__DATA SHOWN__:
════════════════════
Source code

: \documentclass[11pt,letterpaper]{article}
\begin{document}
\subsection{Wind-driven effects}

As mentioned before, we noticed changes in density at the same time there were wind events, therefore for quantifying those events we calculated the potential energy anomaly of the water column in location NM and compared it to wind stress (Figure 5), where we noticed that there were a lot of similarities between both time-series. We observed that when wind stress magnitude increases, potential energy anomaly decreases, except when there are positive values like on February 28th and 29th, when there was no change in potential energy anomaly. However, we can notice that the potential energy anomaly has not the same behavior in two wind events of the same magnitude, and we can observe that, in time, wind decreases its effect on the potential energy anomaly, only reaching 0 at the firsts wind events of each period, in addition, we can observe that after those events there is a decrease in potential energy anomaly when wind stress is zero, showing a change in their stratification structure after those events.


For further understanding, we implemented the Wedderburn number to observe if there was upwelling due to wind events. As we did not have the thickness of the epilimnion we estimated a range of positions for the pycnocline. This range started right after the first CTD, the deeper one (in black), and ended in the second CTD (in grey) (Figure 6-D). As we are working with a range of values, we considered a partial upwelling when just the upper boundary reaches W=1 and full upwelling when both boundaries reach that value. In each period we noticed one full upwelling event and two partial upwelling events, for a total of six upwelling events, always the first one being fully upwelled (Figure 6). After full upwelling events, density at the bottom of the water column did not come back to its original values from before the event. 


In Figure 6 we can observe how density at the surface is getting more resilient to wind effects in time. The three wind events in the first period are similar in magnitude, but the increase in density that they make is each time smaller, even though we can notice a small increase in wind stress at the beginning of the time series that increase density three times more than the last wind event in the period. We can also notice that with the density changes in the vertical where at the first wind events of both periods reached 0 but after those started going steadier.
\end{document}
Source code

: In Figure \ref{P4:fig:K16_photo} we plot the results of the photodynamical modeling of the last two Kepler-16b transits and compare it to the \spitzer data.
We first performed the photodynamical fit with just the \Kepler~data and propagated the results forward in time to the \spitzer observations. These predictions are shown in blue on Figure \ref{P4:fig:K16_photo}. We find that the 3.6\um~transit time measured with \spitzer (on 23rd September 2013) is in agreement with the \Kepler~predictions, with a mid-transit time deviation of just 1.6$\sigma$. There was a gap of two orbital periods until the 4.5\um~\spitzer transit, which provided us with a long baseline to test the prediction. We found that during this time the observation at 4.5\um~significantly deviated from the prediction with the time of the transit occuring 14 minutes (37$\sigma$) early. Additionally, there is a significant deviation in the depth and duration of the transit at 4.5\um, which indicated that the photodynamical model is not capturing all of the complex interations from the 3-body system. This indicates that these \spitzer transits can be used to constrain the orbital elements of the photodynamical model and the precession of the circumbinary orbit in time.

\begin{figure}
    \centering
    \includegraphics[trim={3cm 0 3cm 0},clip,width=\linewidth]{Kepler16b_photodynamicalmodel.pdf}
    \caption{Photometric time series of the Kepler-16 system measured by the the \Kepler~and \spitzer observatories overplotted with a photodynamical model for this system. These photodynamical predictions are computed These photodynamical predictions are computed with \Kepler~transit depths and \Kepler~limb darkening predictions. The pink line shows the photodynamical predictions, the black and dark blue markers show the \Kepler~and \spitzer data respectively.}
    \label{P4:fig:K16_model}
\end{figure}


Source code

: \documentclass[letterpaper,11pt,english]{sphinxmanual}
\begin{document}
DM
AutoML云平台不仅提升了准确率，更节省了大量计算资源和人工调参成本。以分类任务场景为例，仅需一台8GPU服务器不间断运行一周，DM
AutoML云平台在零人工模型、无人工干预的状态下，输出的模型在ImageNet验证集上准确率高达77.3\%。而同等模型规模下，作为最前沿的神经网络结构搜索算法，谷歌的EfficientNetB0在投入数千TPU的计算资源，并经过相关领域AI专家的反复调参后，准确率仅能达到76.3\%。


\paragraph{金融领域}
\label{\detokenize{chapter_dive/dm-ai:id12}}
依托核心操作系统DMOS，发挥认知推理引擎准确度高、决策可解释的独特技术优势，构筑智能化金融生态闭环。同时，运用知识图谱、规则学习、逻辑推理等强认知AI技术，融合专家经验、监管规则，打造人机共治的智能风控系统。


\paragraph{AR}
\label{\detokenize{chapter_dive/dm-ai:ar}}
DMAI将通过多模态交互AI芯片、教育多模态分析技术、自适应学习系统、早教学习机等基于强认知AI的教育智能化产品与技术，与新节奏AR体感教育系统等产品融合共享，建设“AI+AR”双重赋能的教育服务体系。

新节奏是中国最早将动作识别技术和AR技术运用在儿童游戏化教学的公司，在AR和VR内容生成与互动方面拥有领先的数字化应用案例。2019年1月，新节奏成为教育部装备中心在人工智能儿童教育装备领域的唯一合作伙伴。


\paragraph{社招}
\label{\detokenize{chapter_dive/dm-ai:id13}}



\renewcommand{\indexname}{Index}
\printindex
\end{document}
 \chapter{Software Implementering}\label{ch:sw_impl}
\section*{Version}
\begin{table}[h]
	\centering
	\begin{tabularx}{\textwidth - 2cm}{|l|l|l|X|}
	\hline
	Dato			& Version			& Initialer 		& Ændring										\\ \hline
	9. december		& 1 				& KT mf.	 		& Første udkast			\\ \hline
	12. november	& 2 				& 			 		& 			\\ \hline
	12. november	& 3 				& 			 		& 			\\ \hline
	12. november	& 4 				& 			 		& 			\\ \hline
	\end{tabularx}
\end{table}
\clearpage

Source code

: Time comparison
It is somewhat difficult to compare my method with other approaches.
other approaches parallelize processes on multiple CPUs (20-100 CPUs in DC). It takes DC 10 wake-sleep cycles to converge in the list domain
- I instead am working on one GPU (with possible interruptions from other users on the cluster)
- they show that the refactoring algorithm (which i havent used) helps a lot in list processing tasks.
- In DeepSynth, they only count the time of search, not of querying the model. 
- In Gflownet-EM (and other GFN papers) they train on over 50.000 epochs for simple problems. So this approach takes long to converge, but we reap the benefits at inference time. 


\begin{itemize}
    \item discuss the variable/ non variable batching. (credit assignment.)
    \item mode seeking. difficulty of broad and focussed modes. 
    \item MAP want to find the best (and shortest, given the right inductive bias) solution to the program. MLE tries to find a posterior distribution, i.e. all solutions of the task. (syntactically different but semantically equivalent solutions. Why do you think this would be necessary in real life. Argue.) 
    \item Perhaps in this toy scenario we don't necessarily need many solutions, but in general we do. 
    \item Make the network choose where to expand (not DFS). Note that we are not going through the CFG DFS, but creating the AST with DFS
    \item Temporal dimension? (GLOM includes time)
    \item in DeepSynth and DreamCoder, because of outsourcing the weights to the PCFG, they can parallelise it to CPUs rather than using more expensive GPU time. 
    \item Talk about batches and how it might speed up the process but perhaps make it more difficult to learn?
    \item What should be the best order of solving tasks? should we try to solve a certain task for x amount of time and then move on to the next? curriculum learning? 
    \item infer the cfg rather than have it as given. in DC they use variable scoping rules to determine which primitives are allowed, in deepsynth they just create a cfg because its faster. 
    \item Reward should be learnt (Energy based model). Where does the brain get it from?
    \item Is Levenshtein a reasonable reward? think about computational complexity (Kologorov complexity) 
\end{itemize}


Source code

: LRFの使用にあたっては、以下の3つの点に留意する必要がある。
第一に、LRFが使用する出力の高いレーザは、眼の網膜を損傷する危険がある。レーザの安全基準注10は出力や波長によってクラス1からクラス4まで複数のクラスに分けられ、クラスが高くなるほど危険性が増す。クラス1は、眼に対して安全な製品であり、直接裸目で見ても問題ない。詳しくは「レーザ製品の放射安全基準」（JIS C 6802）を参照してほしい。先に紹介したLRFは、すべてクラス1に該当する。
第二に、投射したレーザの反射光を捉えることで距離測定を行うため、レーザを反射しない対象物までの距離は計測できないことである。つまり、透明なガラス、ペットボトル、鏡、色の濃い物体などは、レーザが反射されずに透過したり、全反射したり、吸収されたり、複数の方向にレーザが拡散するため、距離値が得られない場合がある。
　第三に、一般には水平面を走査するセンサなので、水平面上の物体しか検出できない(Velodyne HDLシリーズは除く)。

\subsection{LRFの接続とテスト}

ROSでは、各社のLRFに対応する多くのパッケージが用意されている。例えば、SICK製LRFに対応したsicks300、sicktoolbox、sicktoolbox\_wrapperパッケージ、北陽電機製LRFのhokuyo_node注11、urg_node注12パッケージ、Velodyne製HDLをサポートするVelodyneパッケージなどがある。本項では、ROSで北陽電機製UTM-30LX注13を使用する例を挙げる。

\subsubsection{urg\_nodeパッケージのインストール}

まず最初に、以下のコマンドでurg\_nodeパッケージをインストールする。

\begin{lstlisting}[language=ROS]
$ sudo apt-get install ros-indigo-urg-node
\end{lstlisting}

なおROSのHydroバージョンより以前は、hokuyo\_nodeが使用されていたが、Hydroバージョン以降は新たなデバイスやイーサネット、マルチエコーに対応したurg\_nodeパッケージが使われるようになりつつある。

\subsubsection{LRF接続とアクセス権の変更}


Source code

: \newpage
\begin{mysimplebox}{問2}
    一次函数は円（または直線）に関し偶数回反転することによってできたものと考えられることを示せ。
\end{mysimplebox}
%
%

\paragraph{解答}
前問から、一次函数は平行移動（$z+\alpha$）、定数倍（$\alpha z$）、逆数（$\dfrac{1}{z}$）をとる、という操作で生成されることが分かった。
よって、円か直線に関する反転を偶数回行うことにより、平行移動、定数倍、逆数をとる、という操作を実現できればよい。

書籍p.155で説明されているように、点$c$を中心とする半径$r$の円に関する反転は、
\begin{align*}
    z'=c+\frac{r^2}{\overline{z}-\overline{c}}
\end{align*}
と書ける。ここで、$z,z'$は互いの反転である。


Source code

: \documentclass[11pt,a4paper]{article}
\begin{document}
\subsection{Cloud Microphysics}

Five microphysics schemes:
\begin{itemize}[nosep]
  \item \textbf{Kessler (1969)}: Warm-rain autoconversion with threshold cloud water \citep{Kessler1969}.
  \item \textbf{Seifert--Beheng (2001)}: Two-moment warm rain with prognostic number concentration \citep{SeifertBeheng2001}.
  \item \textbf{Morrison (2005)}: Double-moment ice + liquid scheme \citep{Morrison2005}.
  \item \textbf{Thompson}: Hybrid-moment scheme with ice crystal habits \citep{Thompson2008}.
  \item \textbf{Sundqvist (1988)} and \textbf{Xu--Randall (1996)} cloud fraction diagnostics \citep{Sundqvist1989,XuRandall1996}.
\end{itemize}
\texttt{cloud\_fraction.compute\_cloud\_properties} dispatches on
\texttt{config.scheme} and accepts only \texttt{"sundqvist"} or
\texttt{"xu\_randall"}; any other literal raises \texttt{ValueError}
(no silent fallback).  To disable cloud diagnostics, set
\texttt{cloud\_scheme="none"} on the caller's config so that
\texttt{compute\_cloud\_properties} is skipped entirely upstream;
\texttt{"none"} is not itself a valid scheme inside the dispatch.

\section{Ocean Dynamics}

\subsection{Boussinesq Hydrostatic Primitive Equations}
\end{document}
════════════════════
Look back over the material above and state how many lines hold the word "hline". Write the number and nothing else.

__EXERCISE ANSWER__:
6